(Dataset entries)
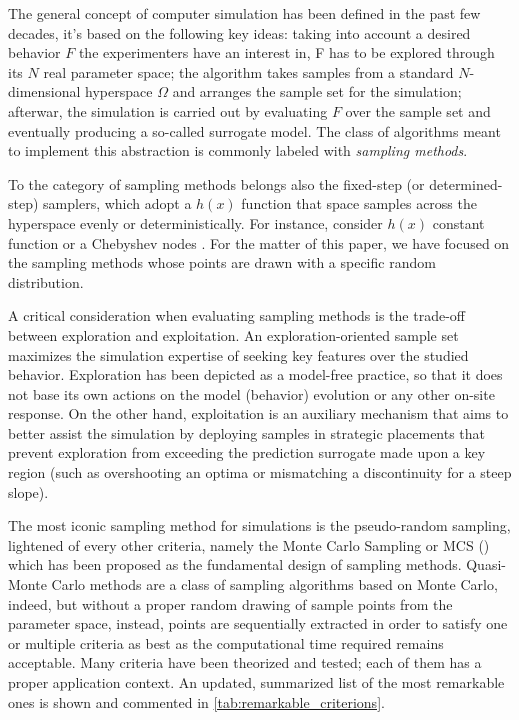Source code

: \documentclass[12pt]{extarticle}
\begin{document}
The general concept of computer simulation has been defined in the past few decades, it's based on the following key ideas: taking into account a desired behavior $ F $ the experimenters have an interest in, F has to be explored through its $ N $ real parameter space; the algorithm takes samples from a standard $ N $-dimensional hyperspace $ \Omega $ and arranges the sample set for the simulation; afterwar, the simulation is carried out by evaluating $ F $ over the sample set and eventually producing a so-called surrogate model. The class of algorithms meant to implement this abstraction is commonly labeled with \textit{sampling methods}.

To the category of sampling methods belongs also the fixed-step (or determined-step) samplers, which adopt a $h(x)$ function that space samples across the hyperspace evenly or deterministically. For instance, consider $h(x)$ constant function or a Chebyshev nodes . For the matter of this paper, we have focused on the sampling methods whose points are drawn with a specific random distribution.

A critical consideration when evaluating sampling methods is the trade-off between exploration and exploitation. An exploration-oriented sample set maximizes the simulation expertise of seeking key features over the studied behavior. Exploration has been depicted as a model-free practice, so that it does not base its own actions on the model (behavior) evolution or any other on-site response. On the other hand, exploitation is an auxiliary mechanism that aims to better assist the simulation by deploying samples in strategic placements that prevent exploration from exceeding the prediction surrogate made upon a key region (such as overshooting an optima or mismatching a discontinuity for a steep slope).

The most iconic sampling method for simulations is the pseudo-random sampling, lightened of every other criteria, namely the Monte Carlo Sampling or MCS ()  which has been proposed as the fundamental design of sampling methods. Quasi-Monte Carlo methods are a class of sampling algorithms based on Monte Carlo, indeed, but without a proper random drawing of sample points from the parameter space, instead, points are sequentially extracted in order to satisfy one or multiple criteria as best as the computational time required remains acceptable. Many criteria have been theorized and tested; each of them has a proper application context. An updated, summarized list of the most remarkable ones is shown and commented in \cref{tab:remarkable_criterions}. 
\end{document}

What is needed: Leave out the pictures and restate, word for word, the lines from the top of the data through the line containing "The general concept", both included.

Answer for the task:
Source code

: \documentclass[12pt]{extarticle}
\begin{document}
The general concept of computer simulation has been defined in the past few decades, it's based on the following key ideas: taking into account a desired behavior $ F $ the experimenters have an interest in, F has to be explored through its $ N $ real parameter space; the algorithm takes samples from a standard $ N $-dimensional hyperspace $ \Omega $ and arranges the sample set for the simulation; afterwar, the simulation is carried out by evaluating $ F $ over the sample set and eventually producing a so-called surrogate model. The class of algorithms meant to implement this abstraction is commonly labeled with \textit{sampling methods}.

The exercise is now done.